- [PROBLEM TO WORK ON]:
The answer must restate every record word for word.

- [THE DATA]:
□ □ □
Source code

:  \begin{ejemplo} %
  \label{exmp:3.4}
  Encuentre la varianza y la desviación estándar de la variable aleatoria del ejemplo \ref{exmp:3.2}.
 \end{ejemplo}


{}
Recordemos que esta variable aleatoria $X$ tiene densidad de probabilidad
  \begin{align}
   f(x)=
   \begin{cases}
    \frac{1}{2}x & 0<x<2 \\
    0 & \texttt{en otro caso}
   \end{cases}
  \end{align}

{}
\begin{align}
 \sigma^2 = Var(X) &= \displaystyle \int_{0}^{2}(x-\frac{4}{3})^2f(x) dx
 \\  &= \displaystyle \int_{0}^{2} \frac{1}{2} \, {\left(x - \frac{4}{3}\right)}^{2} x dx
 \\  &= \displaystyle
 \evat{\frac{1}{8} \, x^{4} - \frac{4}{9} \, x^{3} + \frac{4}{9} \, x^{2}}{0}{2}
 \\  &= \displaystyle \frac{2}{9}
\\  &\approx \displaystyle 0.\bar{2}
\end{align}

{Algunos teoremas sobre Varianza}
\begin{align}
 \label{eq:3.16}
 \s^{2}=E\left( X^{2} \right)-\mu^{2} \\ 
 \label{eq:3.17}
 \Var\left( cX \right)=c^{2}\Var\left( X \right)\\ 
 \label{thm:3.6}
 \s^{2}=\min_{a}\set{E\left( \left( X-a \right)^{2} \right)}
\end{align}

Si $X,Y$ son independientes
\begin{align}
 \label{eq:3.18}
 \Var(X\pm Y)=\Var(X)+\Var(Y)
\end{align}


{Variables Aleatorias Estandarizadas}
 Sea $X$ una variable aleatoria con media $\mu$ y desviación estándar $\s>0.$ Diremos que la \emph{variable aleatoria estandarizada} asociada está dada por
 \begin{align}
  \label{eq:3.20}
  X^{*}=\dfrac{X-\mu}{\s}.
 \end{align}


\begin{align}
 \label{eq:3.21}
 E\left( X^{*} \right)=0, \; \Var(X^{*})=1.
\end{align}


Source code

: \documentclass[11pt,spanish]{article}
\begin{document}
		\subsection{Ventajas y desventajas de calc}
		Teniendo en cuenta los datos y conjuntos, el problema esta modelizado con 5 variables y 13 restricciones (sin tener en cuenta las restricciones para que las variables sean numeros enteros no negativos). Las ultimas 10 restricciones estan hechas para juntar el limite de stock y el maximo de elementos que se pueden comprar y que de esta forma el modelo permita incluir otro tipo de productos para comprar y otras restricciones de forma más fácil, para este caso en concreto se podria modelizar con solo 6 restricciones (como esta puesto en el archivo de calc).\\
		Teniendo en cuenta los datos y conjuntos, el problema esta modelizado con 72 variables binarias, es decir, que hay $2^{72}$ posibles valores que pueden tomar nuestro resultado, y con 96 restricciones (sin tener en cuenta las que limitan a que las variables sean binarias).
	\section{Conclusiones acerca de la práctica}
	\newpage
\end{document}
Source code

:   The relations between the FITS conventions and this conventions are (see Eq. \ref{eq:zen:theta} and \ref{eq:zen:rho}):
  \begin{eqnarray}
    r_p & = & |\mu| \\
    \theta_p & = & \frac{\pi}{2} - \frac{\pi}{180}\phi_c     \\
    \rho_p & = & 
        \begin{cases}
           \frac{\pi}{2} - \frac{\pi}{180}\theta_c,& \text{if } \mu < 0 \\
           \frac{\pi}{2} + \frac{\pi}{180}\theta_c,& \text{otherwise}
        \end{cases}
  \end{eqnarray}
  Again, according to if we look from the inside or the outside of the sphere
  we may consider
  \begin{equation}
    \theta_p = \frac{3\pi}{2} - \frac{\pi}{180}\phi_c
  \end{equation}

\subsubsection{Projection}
□ □ □
- [RESPONSE AREA]:
Source code

:  \begin{ejemplo} %
  \label{exmp:3.4}
  Encuentre la varianza y la desviación estándar de la variable aleatoria del ejemplo \ref{exmp:3.2}.
 \end{ejemplo}


{}
Recordemos que esta variable aleatoria $X$ tiene densidad de probabilidad
  \begin{align}
   f(x)=
   \begin{cases}
    \frac{1}{2}x & 0<x<2 \\
    0 & \texttt{en otro caso}
   \end{cases}
  \end{align}

{}
\begin{align}
 \sigma^2 = Var(X) &= \displaystyle \int_{0}^{2}(x-\frac{4}{3})^2f(x) dx
 \\  &= \displaystyle \int_{0}^{2} \frac{1}{2} \, {\left(x - \frac{4}{3}\right)}^{2} x dx
 \\  &= \displaystyle
 \evat{\frac{1}{8} \, x^{4} - \frac{4}{9} \, x^{3} + \frac{4}{9} \, x^{2}}{0}{2}
 \\  &= \displaystyle \frac{2}{9}
\\  &\approx \displaystyle 0.\bar{2}
\end{align}

{Algunos teoremas sobre Varianza}
\begin{align}
 \label{eq:3.16}
 \s^{2}=E\left( X^{2} \right)-\mu^{2} \\ 
 \label{eq:3.17}
 \Var\left( cX \right)=c^{2}\Var\left( X \right)\\ 
 \label{thm:3.6}
 \s^{2}=\min_{a}\set{E\left( \left( X-a \right)^{2} \right)}
\end{align}

Si $X,Y$ son independientes
\begin{align}
 \label{eq:3.18}
 \Var(X\pm Y)=\Var(X)+\Var(Y)
\end{align}


{Variables Aleatorias Estandarizadas}
 Sea $X$ una variable aleatoria con media $\mu$ y desviación estándar $\s>0.$ Diremos que la \emph{variable aleatoria estandarizada} asociada está dada por
 \begin{align}
  \label{eq:3.20}
  X^{*}=\dfrac{X-\mu}{\s}.
 \end{align}


\begin{align}
 \label{eq:3.21}
 E\left( X^{*} \right)=0, \; \Var(X^{*})=1.
\end{align}


Source code

: \documentclass[11pt,spanish]{article}
\begin{document}
		\subsection{Ventajas y desventajas de calc}
		Teniendo en cuenta los datos y conjuntos, el problema esta modelizado con 5 variables y 13 restricciones (sin tener en cuenta las restricciones para que las variables sean numeros enteros no negativos). Las ultimas 10 restricciones estan hechas para juntar el limite de stock y el maximo de elementos que se pueden comprar y que de esta forma el modelo permita incluir otro tipo de productos para comprar y otras restricciones de forma más fácil, para este caso en concreto se podria modelizar con solo 6 restricciones (como esta puesto en el archivo de calc).\\
		Teniendo en cuenta los datos y conjuntos, el problema esta modelizado con 72 variables binarias, es decir, que hay $2^{72}$ posibles valores que pueden tomar nuestro resultado, y con 96 restricciones (sin tener en cuenta las que limitan a que las variables sean binarias).
	\section{Conclusiones acerca de la práctica}
	\newpage
\end{document}
Source code

:   The relations between the FITS conventions and this conventions are (see Eq. \ref{eq:zen:theta} and \ref{eq:zen:rho}):
  \begin{eqnarray}
    r_p & = & |\mu| \\
    \theta_p & = & \frac{\pi}{2} - \frac{\pi}{180}\phi_c     \\
    \rho_p & = & 
        \begin{cases}
           \frac{\pi}{2} - \frac{\pi}{180}\theta_c,& \text{if } \mu < 0 \\
           \frac{\pi}{2} + \frac{\pi}{180}\theta_c,& \text{otherwise}
        \end{cases}
  \end{eqnarray}
  Again, according to if we look from the inside or the outside of the sphere
  we may consider
  \begin{equation}
    \theta_p = \frac{3\pi}{2} - \frac{\pi}{180}\phi_c
  \end{equation}

\subsubsection{Projection}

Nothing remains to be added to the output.